If it was ever a question of whether or not they had given up, it’s been answered. If notions lingered in the minds of the politicians these past few weeks that the people -- turned backwards and forwards by Spain’s short but strange winter, a schizophrenic mix of unseasonable warmth and chill -- might have fallen into lethargy or a tired acceptance of the hard times plotted out for them, those notions were erased on Sunday. 

Newly elected Prime Minister Rajoy and his Partido Popular might have thought they had escaped without wounds on 20th November, the default victors of a pantomime vote that offered the people a twisted play on democratic choice. In reality they were asked if they preferred to drown or to suffocate. This sham election was rejected by 10 million voters. They chose neither. They rejected the illusion.  These new public officials might have mistaken the unwillingness of so many to legitimise their own suffering as a mandate to replenish the coffers of high finance; to force the people to bow down, as they do, in worship of the markets.

If such a mistake was made, this return of outrage on the streets corrected it. 

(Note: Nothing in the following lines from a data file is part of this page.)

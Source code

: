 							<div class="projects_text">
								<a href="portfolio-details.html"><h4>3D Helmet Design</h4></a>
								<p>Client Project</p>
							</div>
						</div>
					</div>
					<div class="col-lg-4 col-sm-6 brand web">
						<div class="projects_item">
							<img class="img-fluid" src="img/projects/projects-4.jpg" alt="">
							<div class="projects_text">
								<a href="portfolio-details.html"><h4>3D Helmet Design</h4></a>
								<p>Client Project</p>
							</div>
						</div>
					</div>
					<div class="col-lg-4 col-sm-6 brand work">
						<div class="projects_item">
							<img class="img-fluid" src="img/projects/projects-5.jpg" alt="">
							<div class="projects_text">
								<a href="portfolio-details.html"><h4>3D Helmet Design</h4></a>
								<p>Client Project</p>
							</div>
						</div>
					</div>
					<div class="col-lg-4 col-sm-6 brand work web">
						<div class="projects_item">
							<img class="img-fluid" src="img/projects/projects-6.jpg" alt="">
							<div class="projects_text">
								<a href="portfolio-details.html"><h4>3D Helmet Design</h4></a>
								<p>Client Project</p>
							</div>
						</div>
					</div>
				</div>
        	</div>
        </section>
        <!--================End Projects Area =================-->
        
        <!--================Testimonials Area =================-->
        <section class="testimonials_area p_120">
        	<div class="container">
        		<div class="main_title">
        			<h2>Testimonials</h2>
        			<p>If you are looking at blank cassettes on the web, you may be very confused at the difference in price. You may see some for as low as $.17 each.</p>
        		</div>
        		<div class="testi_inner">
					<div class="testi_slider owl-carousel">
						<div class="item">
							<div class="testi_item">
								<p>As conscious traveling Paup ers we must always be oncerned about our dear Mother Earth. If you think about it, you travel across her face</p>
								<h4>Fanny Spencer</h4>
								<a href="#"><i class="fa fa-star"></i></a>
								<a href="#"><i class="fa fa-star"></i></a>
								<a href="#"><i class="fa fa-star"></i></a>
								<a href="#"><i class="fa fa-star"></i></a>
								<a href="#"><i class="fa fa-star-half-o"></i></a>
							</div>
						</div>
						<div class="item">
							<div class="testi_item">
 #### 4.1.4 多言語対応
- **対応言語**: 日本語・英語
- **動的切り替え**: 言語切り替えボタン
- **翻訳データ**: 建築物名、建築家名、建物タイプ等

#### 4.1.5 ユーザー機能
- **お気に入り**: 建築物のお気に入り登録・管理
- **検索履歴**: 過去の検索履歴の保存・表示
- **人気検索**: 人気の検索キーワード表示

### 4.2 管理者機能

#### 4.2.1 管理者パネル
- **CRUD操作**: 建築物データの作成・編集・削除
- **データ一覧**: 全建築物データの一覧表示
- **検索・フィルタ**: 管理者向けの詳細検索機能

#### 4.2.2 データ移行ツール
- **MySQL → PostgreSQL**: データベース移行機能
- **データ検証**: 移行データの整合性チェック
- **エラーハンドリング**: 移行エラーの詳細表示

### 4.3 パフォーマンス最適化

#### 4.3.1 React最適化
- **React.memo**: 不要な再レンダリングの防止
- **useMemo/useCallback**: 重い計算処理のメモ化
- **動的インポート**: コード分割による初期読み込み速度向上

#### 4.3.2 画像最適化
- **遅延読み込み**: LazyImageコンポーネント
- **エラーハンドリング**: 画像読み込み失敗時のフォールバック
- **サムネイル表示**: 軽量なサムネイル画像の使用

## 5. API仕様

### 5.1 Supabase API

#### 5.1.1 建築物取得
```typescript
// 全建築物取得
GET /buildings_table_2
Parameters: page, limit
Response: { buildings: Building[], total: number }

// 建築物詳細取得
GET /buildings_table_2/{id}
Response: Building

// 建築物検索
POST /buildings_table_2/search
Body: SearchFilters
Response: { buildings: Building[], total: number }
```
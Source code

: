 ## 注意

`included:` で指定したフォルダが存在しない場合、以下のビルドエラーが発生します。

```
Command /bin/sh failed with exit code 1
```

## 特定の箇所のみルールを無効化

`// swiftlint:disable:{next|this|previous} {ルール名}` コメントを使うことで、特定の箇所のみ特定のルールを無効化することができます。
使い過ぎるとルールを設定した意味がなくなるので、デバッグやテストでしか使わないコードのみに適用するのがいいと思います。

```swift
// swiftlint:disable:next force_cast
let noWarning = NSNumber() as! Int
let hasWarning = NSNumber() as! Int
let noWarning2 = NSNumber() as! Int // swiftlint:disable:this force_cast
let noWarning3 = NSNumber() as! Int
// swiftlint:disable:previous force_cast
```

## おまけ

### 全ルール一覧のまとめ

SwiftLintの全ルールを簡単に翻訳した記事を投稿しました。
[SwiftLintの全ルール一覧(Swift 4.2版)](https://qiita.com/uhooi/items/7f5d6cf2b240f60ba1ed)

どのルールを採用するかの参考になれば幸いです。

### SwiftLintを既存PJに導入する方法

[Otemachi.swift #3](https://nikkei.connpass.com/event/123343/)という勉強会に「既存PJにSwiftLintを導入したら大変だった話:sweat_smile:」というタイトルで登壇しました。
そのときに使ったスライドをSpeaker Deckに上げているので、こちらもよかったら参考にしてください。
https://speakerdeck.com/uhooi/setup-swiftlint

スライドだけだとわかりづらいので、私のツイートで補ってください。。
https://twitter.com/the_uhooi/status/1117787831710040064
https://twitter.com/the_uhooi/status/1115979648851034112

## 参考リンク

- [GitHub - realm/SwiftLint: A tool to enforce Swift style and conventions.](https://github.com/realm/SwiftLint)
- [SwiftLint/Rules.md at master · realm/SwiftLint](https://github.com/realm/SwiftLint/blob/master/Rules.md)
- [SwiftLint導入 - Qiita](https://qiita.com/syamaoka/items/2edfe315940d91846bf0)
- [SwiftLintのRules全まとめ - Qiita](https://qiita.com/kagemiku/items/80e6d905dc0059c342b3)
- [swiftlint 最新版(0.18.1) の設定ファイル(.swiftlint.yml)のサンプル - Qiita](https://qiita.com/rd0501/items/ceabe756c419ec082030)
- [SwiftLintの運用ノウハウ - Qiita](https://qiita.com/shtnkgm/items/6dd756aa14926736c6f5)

What the Indignados did afford their fledgling government, was time. A few months to plot out a new course, to offer up a hopeful alternative, to lay new cards on the table and present ideas not designed to break the backs of the under classes. What their new leaders came to them with was an admission that they have nothing new to offer, and never intended to. In their eyes it’s business as usual; more of the same. "Reforma Laboral" that takes rights and wages away from the people; that affords corporations convenient new tools to rid themselves of older, poorly paid employees in order to replace them with desperate new blood that will work for even less; a fire-to-hire scheme as an answer to mass national unemployment, that amounts to little more than rearranging deck chairs on a sinking ship.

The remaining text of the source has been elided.